Below are records; work out how many of their lines hold the string "Vagrantfile" and give that number alone.

EXCERPTED RECORDS: Begin

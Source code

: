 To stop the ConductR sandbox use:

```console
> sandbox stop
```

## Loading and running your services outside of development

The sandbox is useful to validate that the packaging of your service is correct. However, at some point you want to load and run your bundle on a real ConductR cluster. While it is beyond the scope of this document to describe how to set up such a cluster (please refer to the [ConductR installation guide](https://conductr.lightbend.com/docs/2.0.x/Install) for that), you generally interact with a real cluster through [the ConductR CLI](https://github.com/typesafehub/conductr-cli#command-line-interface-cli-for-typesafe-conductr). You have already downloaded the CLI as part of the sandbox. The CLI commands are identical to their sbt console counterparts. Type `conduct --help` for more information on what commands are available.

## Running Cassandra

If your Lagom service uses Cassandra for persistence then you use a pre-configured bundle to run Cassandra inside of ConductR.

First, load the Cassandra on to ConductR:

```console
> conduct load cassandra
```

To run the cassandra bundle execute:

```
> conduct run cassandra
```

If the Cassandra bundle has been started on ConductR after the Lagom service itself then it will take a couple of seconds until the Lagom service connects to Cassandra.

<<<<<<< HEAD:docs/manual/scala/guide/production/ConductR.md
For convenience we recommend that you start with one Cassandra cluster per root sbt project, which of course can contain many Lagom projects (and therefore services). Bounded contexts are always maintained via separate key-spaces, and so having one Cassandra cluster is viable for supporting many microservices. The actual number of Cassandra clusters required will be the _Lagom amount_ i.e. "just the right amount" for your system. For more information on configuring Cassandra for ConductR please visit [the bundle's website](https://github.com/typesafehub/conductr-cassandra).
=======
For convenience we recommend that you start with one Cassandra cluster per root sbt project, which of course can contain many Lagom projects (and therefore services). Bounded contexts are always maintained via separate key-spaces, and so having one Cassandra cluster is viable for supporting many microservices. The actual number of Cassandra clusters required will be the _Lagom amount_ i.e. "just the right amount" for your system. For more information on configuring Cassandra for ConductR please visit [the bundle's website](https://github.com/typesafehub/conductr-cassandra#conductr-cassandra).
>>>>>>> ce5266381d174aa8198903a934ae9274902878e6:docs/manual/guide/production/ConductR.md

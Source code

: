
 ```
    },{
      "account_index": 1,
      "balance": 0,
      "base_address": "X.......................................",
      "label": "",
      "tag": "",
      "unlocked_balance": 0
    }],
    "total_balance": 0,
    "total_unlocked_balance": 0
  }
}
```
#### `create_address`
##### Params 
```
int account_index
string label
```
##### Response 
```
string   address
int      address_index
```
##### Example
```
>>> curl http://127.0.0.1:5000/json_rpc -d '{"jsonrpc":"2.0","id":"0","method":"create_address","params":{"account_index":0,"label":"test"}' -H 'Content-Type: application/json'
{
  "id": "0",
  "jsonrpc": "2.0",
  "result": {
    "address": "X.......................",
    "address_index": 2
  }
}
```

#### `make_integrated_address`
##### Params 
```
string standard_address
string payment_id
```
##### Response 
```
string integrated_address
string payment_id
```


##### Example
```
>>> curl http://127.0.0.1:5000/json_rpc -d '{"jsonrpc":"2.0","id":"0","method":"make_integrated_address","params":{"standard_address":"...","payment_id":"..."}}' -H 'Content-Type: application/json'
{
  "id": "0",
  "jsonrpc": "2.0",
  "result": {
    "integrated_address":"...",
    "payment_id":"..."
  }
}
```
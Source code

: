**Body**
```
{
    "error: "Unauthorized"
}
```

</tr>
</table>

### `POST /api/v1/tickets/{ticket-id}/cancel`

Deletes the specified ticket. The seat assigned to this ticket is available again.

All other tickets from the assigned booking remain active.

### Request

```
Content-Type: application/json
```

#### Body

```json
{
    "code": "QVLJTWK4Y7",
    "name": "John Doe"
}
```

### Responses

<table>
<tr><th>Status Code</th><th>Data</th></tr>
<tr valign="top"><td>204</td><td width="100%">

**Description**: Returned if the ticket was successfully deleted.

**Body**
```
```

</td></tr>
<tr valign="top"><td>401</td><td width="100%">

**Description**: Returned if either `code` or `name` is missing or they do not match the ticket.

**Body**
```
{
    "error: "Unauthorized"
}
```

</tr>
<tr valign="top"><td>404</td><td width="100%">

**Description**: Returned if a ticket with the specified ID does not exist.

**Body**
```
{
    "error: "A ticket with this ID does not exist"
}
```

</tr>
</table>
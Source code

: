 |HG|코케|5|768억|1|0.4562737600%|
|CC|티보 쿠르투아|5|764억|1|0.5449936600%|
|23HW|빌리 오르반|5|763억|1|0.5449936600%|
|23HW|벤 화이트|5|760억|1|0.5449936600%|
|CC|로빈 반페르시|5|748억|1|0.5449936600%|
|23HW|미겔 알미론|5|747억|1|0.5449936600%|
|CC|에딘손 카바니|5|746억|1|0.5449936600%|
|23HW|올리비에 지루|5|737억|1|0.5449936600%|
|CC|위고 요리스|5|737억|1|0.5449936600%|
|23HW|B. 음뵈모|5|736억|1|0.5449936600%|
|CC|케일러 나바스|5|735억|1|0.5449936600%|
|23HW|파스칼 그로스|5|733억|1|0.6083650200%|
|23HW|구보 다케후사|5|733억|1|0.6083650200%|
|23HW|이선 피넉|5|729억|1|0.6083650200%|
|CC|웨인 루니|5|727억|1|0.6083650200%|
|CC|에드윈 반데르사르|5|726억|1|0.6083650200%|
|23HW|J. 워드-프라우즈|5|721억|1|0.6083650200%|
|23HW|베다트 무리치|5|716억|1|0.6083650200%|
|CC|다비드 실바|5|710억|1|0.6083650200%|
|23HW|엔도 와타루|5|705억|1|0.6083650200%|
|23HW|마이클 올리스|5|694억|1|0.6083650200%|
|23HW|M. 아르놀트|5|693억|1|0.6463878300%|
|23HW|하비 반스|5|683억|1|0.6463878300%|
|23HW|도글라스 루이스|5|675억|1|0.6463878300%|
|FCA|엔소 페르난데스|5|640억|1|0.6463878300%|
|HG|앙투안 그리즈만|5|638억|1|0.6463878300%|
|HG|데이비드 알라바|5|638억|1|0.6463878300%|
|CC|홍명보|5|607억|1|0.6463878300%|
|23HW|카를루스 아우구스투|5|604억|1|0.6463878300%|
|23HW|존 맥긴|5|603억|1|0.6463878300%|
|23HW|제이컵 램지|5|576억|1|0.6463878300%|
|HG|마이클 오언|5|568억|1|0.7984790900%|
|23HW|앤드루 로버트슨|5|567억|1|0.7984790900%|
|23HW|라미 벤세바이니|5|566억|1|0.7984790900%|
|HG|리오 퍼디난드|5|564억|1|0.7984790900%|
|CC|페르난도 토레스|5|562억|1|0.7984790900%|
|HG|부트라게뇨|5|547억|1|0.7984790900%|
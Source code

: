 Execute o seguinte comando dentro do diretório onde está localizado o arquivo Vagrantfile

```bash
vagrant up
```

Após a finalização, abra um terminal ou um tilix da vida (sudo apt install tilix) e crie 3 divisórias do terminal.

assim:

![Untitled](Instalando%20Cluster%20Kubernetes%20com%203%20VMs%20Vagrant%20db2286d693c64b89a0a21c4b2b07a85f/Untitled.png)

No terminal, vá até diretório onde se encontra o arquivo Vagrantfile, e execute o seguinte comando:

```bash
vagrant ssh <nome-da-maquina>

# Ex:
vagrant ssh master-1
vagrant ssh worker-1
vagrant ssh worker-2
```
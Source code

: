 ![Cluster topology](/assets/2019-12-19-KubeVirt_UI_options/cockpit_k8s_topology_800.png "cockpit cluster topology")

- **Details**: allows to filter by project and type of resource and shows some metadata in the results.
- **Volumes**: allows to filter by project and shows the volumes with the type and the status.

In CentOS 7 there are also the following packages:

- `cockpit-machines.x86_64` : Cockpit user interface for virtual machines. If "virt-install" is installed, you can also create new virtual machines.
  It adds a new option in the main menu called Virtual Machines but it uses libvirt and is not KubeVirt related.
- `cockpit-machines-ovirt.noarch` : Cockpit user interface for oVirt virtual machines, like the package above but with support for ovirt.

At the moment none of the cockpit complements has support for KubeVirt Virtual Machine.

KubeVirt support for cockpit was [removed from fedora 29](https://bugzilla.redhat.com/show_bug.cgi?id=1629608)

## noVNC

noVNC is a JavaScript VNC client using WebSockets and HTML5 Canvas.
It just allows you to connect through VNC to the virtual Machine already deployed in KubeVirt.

EXCERPTED RECORDS: End

> [WRITTEN SOLUTION]
2